En bas, quelques clients savourent leur boisson, attablés au comptoir ou assis sur des chaises dépareillées dans une salle au style éclectique. A l’étage, une dizaine d’habitués s’activent pour construire un nouveau bar et faire une place au futur ascenseur.
Ces fidèles du Ye Olde Cross, un établissement datant du 19e siècle niché dans le village de Ryton au nord-est de l’Angleterre, ont décidé de retrousser leurs manches et de mettre la main au portefeuille, pour sauver leur pub préféré de la faillite.
« Nous avons récolté assez d’argent pour acheter le bâtiment, mais pas beaucoup plus, donc nous faisons le maximum nous-mêmes », explique Ted Euers, un des douze membres du Comité des actionnaires.
Ce pub, comme plus d’une centaine d’autres dans le pays, appartient à un groupe d’actionnaires individuels, en vertu d’une loi votée au début des années 2010 reconnaissant le rôle de ces débits de boisson dans le mode de vie britannique et ouvrant la possibilité à leur reprise par des habitants pour éviter leur disparition.
Ye Olde Cross a fermé en 2018 – un « crève-coeur » pour nombre d’habitants de Ryton, village de 7.500 âmes – victime d’un changement fréquent de gérance qui s’est traduit par une perte de rentabilité.
Une situation loin d’être inhabituelle, puisque depuis 2007, environ 25% des pubs au Royaume-Uni ont fermé, soit environ 12.000, selon le Bureau national des statistiques (ONS).
« L’année dernière, nous avons observé une fermeture toutes les douze heures », a commenté auprès de l’AFP Nik Antona, président de Camra, une association militant pour le maintien de ces espaces de sociabilité.
Les causes de cette hécatombe sont multiples: apparition de nouveaux espaces de socialisation pour les jeunes, notamment avec les réseaux sociaux, baisse de la consommation d’alcool, effets de la crise économique de 2008 et impôts élevés sur l’immobilier commercial.

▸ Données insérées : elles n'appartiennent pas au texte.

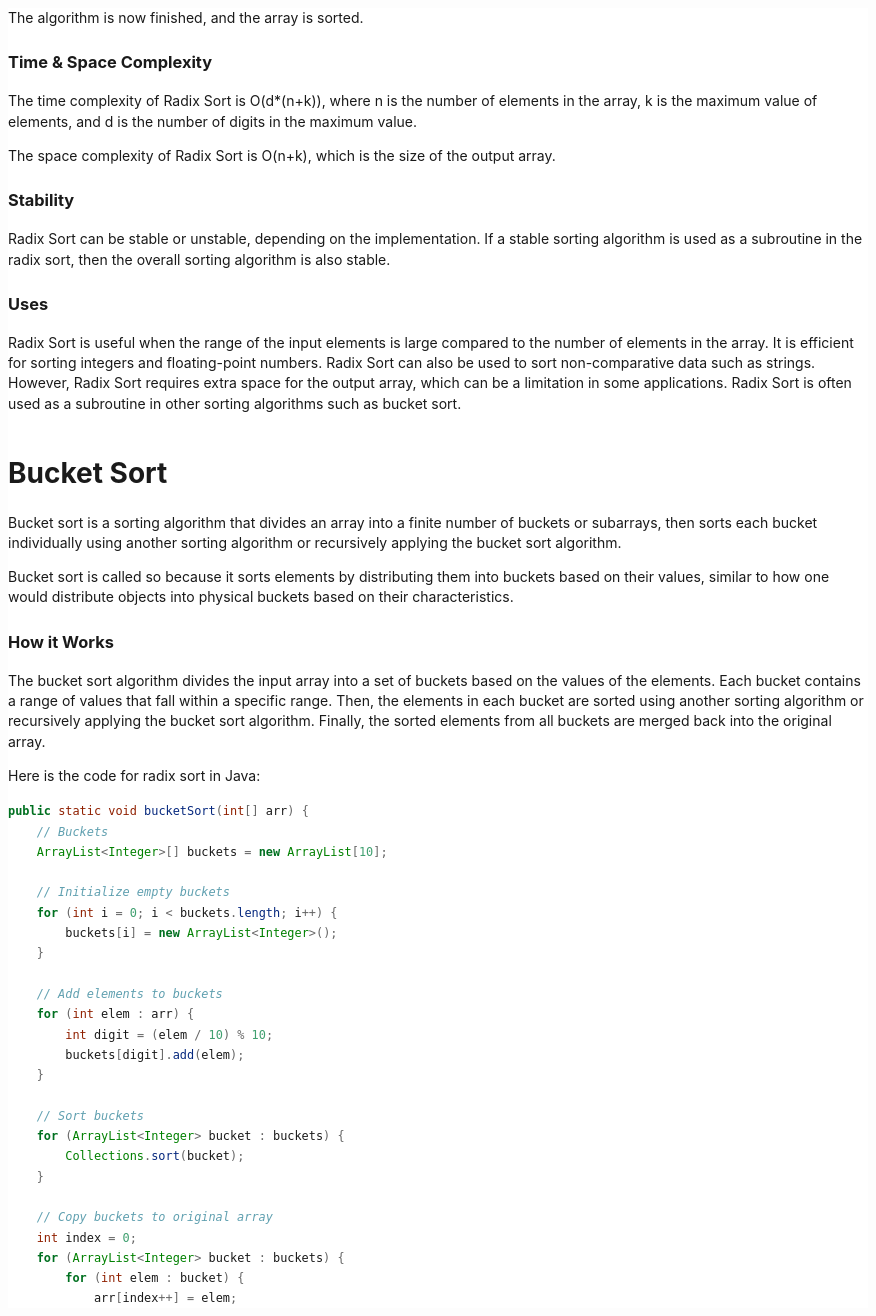 The algorithm is now finished, and the array is sorted.

### Time & Space Complexity
The time complexity of Radix Sort is O(d*(n+k)), where n is the number of elements in the array, k is the maximum value of elements, and d is the number of digits in the maximum value.

The space complexity of Radix Sort is O(n+k), which is the size of the output array.

### Stability
Radix Sort can be stable or unstable, depending on the implementation. If a stable sorting algorithm is used as a subroutine in the radix sort, then the overall sorting algorithm is also stable.

### Uses
Radix Sort is useful when the range of the input elements is large compared to the number of elements in the array. It is efficient for sorting integers and floating-point numbers. Radix Sort can also be used to sort non-comparative data such as strings. However, Radix Sort requires extra space for the output array, which can be a limitation in some applications. Radix Sort is often used as a subroutine in other sorting algorithms such as bucket sort.




Bucket Sort
=======================================
Bucket sort is a sorting algorithm that divides an array into a finite number of buckets or subarrays, then sorts each bucket individually using another sorting algorithm or recursively applying the bucket sort algorithm.

Bucket sort is called so because it sorts elements by distributing them into buckets based on their values, similar to how one would distribute objects into physical buckets based on their characteristics.

### How it Works
The bucket sort algorithm divides the input array into a set of buckets based on the values of the elements. Each bucket contains a range of values that fall within a specific range. Then, the elements in each bucket are sorted using another sorting algorithm or recursively applying the bucket sort algorithm. Finally, the sorted elements from all buckets are merged back into the original array.

Here is the code for radix sort in Java:

```java
public static void bucketSort(int[] arr) {
    // Buckets
    ArrayList<Integer>[] buckets = new ArrayList[10];

    // Initialize empty buckets
    for (int i = 0; i < buckets.length; i++) {
        buckets[i] = new ArrayList<Integer>();
    }

    // Add elements to buckets
    for (int elem : arr) {
        int digit = (elem / 10) % 10;
        buckets[digit].add(elem);
    }

    // Sort buckets
    for (ArrayList<Integer> bucket : buckets) {
        Collections.sort(bucket);
    }

    // Copy buckets to original array
    int index = 0;
    for (ArrayList<Integer> bucket : buckets) {
        for (int elem : bucket) {
            arr[index++] = elem;
```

Le gouvernement a annoncé une ristourne fiscale de 1.000 livres pour les plus petits établissements cette année, « un bon début » mais « un pansement sur une jambe de bois », pour Nik Antona.
– Pas payés en bières –
Lorsque Ye Olde Cross a fermé, des habitants de Ryton ont décidé d’unir leurs forces et de reprendre le lieu.
Après plusieurs mois de porte à porte et de lobbying auprès des politiques, ils parviennent à récolter environ 150.000 livres (177.000 euros) auprès de plus de 300 personnes.
Si la valeur des parts achetées ne fluctue pas, et ne permet pas de plus-value à la revente, celles-ci devraient néanmoins offrir dans le futur un dividende symbolique.
La communauté a aussi pu bénéficier de 50.000 livres de subventions et a emprunté un montant identique. Les clients-actionnaires continuent toutefois de mettre la main à la pâte pour faire vivre l’établissement.
« Nous ne sommes pas payés en bières », promet, pinte de blonde en main, l’un des bénévoles après avoir remis en ordre l’étage, qui sert de salle de yoga en fin de journée.
Tricot, cinéma, lecture ou discussions entre jeunes et futures mamans, les activités ne manquent pas à Ye Olde Cross.
La plupart sont animées par des membres de la communauté et une partie du prix – pour celles qui sont payantes – est reversée au pub.
« C’est gagnant-gagnant », précise la professeure de yoga.
Pour Abigail Bennett, qui gère le lieu avec son compagnon Billy, l’animation de cette communauté représente un travail « beaucoup plus stressant » que dans un modèle standard de débit de boisson, mais « tellement plus gratifiant ».
– Du service postal à l’épicerie –
S’il a fait des émules jusqu’à Londres, où un pub a été repris par des habitants, ce modèle n’est pas applicable partout, et à chaque établissement sa solution.
Si la plupart choisissent la montée en gamme, en améliorant la qualité des plats servis et en s’adaptant plus aux besoins de la clientèle féminine et des familles, d’autres, comme la chaine Wetherspoon, font le choix du pub « low cost », sans chichi ni fioritures.
Signe de l’importance qu’ont pris les pubs dans la vie locale, notamment dans les campagnes touchées par la désertification, certains établissements ont décidé d’offrir un service postal, ou des produits du quotidien avec un coin épicerie.